Search Engines Can Looking Queries

Search Engines Can Learn From Looking at Sequences of Search Queries

Whenever someone searches at a search engine, they not only get information in response to their search, but they also provide information to the search engine about the things they are searching for - information which the search engine might find useful in helping other searchers.

If that searcher performs another search related to their first search, then the search engine might create an association between the two search phrases that the searcher used, if the two phrases appear to be related. If they perform a series, or sequence, of searches on a concept, then the search engine might take advantage of that information.

If a lot of people perform that first search, and then the same second search, or that same search within a search session, then the search engine might decide that the phrases are semantically related to each other. Knowing that relationship exists between search queries might help the search engine help people find things on the web, and it might help provide better advertisements from the search engine.

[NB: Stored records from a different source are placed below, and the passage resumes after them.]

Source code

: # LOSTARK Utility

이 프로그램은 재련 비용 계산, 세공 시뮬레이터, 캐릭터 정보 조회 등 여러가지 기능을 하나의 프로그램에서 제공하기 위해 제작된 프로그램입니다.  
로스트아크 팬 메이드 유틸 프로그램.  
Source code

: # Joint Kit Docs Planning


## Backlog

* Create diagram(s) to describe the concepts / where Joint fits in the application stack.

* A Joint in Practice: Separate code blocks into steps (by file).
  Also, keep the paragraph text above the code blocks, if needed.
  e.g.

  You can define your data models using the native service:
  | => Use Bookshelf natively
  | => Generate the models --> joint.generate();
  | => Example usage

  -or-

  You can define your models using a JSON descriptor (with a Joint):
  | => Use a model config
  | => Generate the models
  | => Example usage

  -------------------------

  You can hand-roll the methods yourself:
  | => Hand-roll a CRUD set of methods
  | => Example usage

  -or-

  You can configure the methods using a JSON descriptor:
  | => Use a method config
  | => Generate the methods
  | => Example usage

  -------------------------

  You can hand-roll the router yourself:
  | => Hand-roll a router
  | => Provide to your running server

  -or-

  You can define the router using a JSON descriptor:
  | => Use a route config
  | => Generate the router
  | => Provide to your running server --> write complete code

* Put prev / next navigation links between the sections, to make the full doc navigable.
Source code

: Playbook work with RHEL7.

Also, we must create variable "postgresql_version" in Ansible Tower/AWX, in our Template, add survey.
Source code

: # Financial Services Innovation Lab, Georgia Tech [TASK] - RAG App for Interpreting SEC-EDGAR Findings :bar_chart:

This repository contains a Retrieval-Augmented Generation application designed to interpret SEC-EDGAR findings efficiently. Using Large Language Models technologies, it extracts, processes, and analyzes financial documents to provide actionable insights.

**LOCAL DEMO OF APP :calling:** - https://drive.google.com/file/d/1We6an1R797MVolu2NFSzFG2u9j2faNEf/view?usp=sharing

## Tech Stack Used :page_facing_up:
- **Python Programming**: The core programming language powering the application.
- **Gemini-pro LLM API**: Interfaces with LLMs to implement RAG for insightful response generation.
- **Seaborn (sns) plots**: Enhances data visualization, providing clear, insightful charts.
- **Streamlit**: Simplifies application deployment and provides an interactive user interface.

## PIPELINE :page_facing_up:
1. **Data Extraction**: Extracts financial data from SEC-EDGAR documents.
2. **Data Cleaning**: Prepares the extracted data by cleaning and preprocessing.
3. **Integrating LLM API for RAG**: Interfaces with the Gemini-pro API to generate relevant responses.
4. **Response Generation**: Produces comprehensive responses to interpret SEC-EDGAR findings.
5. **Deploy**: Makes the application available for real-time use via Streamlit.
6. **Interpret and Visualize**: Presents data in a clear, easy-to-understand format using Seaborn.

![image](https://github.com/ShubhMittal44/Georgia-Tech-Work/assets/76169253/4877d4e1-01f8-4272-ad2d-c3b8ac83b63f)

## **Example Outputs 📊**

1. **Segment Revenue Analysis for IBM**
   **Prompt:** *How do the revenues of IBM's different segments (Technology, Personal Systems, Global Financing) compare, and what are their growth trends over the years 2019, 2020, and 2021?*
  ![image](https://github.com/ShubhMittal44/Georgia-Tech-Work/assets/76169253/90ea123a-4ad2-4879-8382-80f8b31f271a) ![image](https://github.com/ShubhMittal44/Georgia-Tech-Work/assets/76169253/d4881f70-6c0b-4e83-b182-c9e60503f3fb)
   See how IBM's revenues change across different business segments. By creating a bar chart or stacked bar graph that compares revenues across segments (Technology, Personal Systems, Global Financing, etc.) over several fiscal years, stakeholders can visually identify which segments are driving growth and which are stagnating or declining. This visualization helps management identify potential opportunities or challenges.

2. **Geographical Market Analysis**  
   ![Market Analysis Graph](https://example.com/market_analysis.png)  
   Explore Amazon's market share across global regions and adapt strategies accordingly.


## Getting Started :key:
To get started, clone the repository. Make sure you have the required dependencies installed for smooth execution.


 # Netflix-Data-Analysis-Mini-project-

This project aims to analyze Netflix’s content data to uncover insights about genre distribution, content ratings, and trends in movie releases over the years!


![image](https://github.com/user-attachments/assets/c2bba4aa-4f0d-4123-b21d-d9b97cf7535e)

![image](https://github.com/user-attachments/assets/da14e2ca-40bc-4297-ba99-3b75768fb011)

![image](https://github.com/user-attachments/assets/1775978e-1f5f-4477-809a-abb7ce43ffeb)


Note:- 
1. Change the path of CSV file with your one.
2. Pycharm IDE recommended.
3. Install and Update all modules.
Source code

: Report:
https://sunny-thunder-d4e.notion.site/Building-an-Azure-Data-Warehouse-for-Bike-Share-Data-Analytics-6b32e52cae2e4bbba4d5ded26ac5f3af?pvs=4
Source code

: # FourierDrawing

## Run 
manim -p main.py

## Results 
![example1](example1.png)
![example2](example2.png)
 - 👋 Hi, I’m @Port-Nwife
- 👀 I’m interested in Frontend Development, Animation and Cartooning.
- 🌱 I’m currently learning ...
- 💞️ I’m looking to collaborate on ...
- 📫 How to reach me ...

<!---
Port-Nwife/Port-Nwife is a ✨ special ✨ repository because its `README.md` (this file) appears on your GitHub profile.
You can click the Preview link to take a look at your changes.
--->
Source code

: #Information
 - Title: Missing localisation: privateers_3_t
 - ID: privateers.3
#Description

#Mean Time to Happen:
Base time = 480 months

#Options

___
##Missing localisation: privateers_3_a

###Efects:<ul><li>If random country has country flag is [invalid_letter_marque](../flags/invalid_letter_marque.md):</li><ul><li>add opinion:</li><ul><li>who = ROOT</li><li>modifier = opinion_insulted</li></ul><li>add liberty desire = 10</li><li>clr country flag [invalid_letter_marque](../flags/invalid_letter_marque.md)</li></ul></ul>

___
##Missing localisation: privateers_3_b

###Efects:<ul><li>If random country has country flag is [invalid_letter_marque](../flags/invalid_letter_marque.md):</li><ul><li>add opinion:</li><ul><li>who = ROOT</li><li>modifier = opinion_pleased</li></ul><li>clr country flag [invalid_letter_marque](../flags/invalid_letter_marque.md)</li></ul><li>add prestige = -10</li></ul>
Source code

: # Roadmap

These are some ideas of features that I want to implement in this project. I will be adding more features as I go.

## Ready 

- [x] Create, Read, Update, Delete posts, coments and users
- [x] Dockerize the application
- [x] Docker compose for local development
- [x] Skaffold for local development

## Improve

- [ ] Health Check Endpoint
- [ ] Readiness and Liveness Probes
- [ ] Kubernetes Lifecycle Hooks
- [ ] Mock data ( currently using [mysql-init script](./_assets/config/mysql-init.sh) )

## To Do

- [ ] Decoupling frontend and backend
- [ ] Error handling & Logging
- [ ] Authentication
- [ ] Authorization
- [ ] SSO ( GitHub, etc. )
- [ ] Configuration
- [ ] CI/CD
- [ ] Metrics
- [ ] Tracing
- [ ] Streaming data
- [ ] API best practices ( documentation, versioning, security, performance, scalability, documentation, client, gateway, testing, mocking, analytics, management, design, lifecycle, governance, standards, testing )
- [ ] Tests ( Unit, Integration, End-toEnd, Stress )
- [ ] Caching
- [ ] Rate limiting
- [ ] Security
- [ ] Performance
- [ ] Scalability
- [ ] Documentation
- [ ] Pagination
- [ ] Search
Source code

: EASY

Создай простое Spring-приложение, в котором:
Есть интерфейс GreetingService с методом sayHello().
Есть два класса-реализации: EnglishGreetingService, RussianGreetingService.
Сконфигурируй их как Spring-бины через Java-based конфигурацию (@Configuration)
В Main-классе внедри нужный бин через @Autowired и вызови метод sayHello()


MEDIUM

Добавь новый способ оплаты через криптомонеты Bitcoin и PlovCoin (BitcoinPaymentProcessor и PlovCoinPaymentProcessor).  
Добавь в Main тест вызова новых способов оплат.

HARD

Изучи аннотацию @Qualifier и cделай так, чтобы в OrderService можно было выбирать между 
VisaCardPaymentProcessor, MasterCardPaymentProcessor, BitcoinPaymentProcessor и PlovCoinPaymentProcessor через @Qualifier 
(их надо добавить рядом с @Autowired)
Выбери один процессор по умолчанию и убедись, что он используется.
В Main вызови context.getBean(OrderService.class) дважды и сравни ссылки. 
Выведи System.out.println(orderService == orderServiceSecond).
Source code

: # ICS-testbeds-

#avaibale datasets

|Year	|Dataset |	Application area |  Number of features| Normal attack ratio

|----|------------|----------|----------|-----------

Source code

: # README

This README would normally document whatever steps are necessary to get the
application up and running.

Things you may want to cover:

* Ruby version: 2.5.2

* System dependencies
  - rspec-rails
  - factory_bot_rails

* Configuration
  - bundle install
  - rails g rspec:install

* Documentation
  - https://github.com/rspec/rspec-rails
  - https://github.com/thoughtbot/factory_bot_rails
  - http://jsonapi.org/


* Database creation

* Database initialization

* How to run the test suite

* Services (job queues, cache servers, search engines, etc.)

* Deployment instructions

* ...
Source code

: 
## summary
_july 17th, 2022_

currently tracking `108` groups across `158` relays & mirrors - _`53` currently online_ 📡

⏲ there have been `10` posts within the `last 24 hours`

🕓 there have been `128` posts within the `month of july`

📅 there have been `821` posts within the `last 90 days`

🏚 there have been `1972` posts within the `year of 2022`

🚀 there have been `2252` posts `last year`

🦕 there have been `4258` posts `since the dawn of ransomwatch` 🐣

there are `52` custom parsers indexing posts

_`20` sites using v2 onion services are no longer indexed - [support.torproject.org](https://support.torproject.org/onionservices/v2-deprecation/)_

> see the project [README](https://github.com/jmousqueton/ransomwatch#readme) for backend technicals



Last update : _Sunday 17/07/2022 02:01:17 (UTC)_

A patent application from Yahoo explores how the search engine might find semantically related terms by looking at queries searched for by people in search sessions, and describes some of the processes behind how the search engine might determine that phrases may be related to each other. It also describes how a search engine might identify whether a query comes from a person, or from a program.

How Can Looking at Queries Help Search Engines?

Search engines may be able to learn a lot from searchers, by looking at the words that people search with and related searches performed by those searchers in the same search session. Search engines can also learn from the words chosen by advertisers who may choose to advertise on a search engine.

If a search engine can determine that two words or phrases are related in meaning in a language or in logic, knowing that “semantic” relationship could allow advertisers “to broaden or focus their online advertisements to relevant potential customers and allows searchers to broaden or focus their Internet searches in order to obtain more relevant search results.”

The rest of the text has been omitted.